During market phases characterized by significant declines, investors often seek to determine the moment when markets "capitulate", i.e. a situation where selling flows "run out" and which constitutes the preamble to a sustainable market rebound.

What do the various sentiment indicators say? Some of them clearly show an oversold situation, but others are much less convincing. For example, US fund flows do not show a market capitulation. On the contrary, investors have been accumulating equity funds during the downturn. An attitude that suggests that we may not yet have witnessed the real stress phase that normally characterizes the end of the bear market.

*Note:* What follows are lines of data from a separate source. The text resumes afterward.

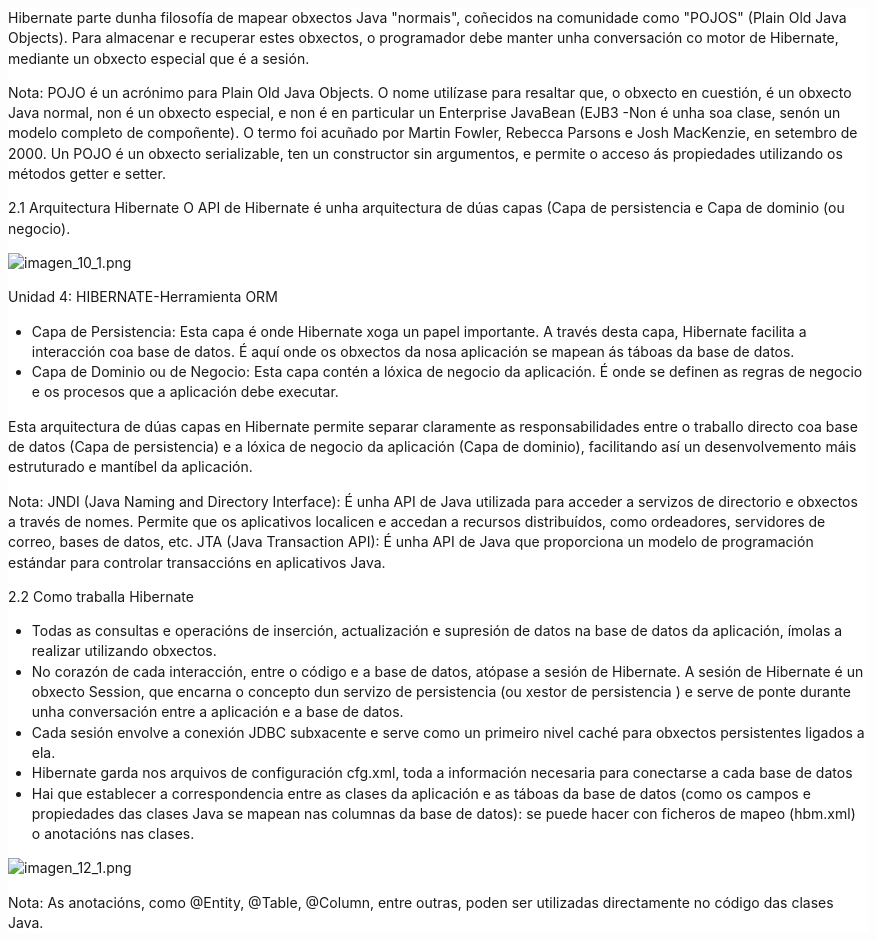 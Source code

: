 Hibernate parte dunha filosofía de mapear obxectos Java "normais", coñecidos na comunidade como "POJOS" (Plain Old Java Objects). Para almacenar e recuperar estes obxectos, o programador debe manter unha conversación co motor de Hibernate, mediante un obxecto especial que é a sesión.

Nota: POJO é un acrónimo para Plain Old Java Objects. O nome utilízase para resaltar que, o obxecto en cuestión, é un obxecto Java normal, non é un obxecto especial, e non é en particular un Enterprise JavaBean (EJB3 -Non é unha soa clase, senón un modelo completo de compoñente). O termo foi acuñado por Martin Fowler, Rebecca Parsons e Josh MacKenzie, en setembro de 2000. Un POJO é un obxecto serializable, ten un constructor sin argumentos, e permite o acceso ás propiedades utilizando os métodos getter e setter.

2.1 Arquitectura Hibernate
O API de Hibernate é unha arquitectura de dúas capas (Capa de persistencia e Capa de dominio (ou negocio).

![imagen_10_1.png](resources/Acceso%20a%20datos/UNIDAD4-%20ORM%20HIBERNATE%20Configuración%20y%20Operaciones%20con%20Objetos/images/imagen_10_1.png)

Unidad 4: HIBERNATE-Herramienta ORM

- Capa de Persistencia: Esta capa é onde Hibernate xoga un papel importante. A través desta capa, Hibernate facilita a interacción coa base de datos. É aquí onde os obxectos da nosa aplicación se mapean ás táboas da base de datos.
- Capa de Dominio ou de Negocio: Esta capa contén a lóxica de negocio da aplicación. É onde se definen as regras de negocio e os procesos que a aplicación debe executar.

Esta arquitectura de dúas capas en Hibernate permite separar claramente as responsabilidades entre o traballo directo coa base de datos (Capa de persistencia) e a lóxica de negocio da aplicación (Capa de dominio), facilitando así un desenvolvemento máis estruturado e mantíbel da aplicación.

Nota:
JNDI (Java Naming and Directory Interface): É unha API de Java utilizada para acceder a servizos de directorio e obxectos a través de nomes. Permite que os aplicativos localicen e accedan a recursos distribuídos, como ordeadores, servidores de correo, bases de datos, etc.
JTA (Java Transaction API): É unha API de Java que proporciona un modelo de programación estándar para controlar transaccións en aplicativos Java.

2.2 Como traballa Hibernate
- Todas as consultas e operacións de inserción, actualización e supresión de datos na base de datos da aplicación, ímolas a realizar utilizando obxectos.
- No corazón de cada interacción, entre o código e a base de datos, atópase a sesión de Hibernate. A sesión de Hibernate é un obxecto Session, que encarna o concepto dun servizo de persistencia (ou xestor de persistencia ) e serve de ponte durante unha conversación entre a aplicación e a base de datos.
- Cada sesión envolve a conexión JDBC subxacente e serve como un primeiro nivel caché para obxectos persistentes ligados a ela.
- Hibernate garda nos arquivos de configuración cfg.xml, toda a información necesaria para conectarse a cada base de datos
- Hai que establecer a correspondencia entre as clases da aplicación e as táboas da base de datos (como os campos e propiedades das clases Java se mapean nas columnas da base de datos): se puede hacer con ficheros de mapeo  (hbm.xml) o anotacións nas clases.

![imagen_12_1.png](resources/Acceso%20a%20datos/UNIDAD4-%20ORM%20HIBERNATE%20Configuración%20y%20Operaciones%20con%20Objetos/images/imagen_12_1.png)

Nota: As anotacións, como @Entity, @Table, @Column, entre outras, poden ser utilizadas directamente no código das clases Java.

Total equity fund flows during 10 % + corrections
Source: DB, The Daily Shot

Chart #5 — The European Union is facing a serious energy crisis

The European economy is on the verge of stagflation. In May, the producer price index in Germany reached 33.6% on a 12-month rolling basis, its highest figure since statistics began. One of the main reasons for this was the 90.4% rise in electricity prices. These figures bode ill for the upcoming inflation figures. At the same time, business confidence surveys continue to deteriorate, which signals poor growth figures for the coming months.

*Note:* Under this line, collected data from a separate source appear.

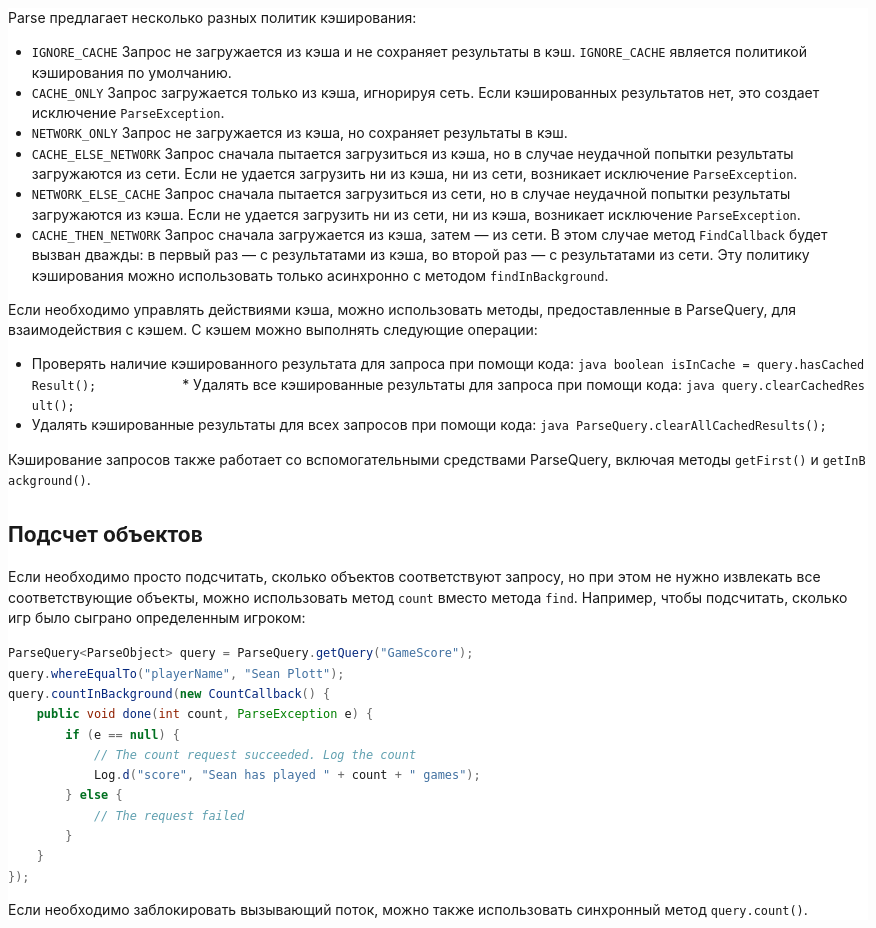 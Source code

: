 Parse предлагает несколько разных политик кэширования:

*   `IGNORE_CACHE` Запрос не загружается из кэша и не сохраняет результаты в кэш. `IGNORE_CACHE` является политикой кэширования по умолчанию.
*   `CACHE_ONLY` Запрос загружается только из кэша, игнорируя сеть. Если кэшированных результатов нет, это создает исключение `ParseException`.
*   `NETWORK_ONLY` Запрос не загружается из кэша, но сохраняет результаты в кэш.
*   `CACHE_ELSE_NETWORK` Запрос сначала пытается загрузиться из кэша, но в случае неудачной попытки результаты загружаются из сети. Если не удается загрузить ни из кэша, ни из сети, возникает исключение `ParseException`.
*   `NETWORK_ELSE_CACHE` Запрос сначала пытается загрузиться из сети, но в случае неудачной попытки результаты загружаются из кэша. Если не удается загрузить ни из сети, ни из кэша, возникает исключение `ParseException`.
*   `CACHE_THEN_NETWORK` Запрос сначала загружается из кэша, затем &mdash; из сети. В этом случае метод `FindCallback` будет вызван дважды: в первый раз &mdash; с результатами из кэша, во второй раз &mdash; с результатами из сети. Эту политику кэширования можно использовать только асинхронно с методом `findInBackground`.

Если необходимо управлять действиями кэша, можно использовать методы, предоставленные в ParseQuery, для взаимодействия с кэшем.  С кэшем можно выполнять следующие операции:

*   Проверять наличие кэшированного результата для запроса при помощи кода: ```java boolean isInCache = query.hasCachedResult();            ```*   Удалять все кэшированные результаты для запроса при помощи кода: ```java query.clearCachedResult();            ```
*   Удалять кэшированные результаты для всех запросов при помощи кода: ```java ParseQuery.clearAllCachedResults();        ``` 

Кэширование запросов также работает со вспомогательными средствами ParseQuery, включая методы `getFirst()` и `getInBackground()`.

## Подсчет объектов

Если необходимо просто подсчитать, сколько объектов соответствуют запросу, но при этом не нужно извлекать все соответствующие объекты, можно использовать метод `count` вместо метода `find`. Например, чтобы подсчитать, сколько игр было сыграно определенным игроком:

```java
ParseQuery<ParseObject> query = ParseQuery.getQuery("GameScore");
query.whereEqualTo("playerName", "Sean Plott");
query.countInBackground(new CountCallback() {
    public void done(int count, ParseException e) {
        if (e == null) {
            // The count request succeeded. Log the count
            Log.d("score", "Sean has played " + count + " games");
        } else {
            // The request failed
        }
    }
});
```

Если необходимо заблокировать вызывающий поток, можно также использовать синхронный метод `query.count()`.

And the worst may be yet to come. The European Union will surely face a serious energy crisis. Many European countries are very (too) dependent on Russian gas. The latter is Putin's best weapon. The Nordstream 1 gas pipeline will be taken out of service by Russia on July 11 for "maintenance". Putin's objective is to prevent Europe from taking advantage of the summer to store as much gas as possible before the next winter, even though the level of stocks is already very low. As a result, Germany has raised its alarm level to stage 2 and is preparing to implement a number of emergency solutions, such as an increased use of coal and rationing, with the well-known consequences for industrial production. The impact on German (and therefore European) growth this winter could be very significant; one study projects a 9% drop in German GDP in the first quarter of 2023.

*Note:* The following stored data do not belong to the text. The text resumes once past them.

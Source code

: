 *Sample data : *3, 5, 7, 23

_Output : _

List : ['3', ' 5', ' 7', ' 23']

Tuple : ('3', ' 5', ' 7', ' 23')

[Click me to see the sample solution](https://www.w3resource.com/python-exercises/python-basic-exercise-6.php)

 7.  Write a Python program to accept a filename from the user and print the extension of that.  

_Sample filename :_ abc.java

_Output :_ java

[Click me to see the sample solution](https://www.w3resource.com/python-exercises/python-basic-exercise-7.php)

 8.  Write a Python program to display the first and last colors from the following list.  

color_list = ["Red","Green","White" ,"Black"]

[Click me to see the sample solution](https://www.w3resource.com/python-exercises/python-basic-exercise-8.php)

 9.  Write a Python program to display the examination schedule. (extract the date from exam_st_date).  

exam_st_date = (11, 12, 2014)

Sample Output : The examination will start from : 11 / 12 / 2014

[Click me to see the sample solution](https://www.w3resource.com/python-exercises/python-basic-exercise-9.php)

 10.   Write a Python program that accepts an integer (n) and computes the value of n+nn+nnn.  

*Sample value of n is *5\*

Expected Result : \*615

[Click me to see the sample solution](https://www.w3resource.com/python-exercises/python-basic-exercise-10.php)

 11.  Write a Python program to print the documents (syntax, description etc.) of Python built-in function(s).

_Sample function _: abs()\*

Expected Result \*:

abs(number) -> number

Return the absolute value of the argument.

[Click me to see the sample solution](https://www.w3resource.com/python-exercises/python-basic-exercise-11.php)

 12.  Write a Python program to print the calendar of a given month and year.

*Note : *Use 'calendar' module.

The International Energy Agency has warned the EU to prepare immediately for a complete shutdown of Russian gas exports this winter, urging governments to take measures to reduce demand and keep aging nuclear power plants open.


Gas Shock
Source: Bloomberg, Bundesbank

Chart #6 — More than 50% of commodities are in bear market

The major central banks now have a very clear plan: rapid and aggressive monetary tightening to put pressure on demand in order to reduce rising inflation. These demand pressures are having an impact on commodity prices. More than half of all traded commodities are now in a bear market (i.e. down more than 20% from their highs). A decline that could help stem inflationary pressures, even if oil prices remain relatively high.


More than 50% of commodities are in bear market
Source: TME, Twitter

Chart #7 — China Internet stocks have been strongly outperforming the S&P 500 recently

Chinese stocks have performed positively again this past week, thanks in part to hopes for a recovery after President Xi Jinping pledged to deploy more measures to support the economy and minimize the impact of COVID-19.

Year-to-date, the KraneShares China Internet ETF (KWEB) is significantly outperforming the S&P 500 SPY ETF (-11.9% vs. -20.8%) after rebounding 50% from its early March low. Since the end of May (5/24), KWEB has gained 29.7%, compared to a 4.5% decline for SPY.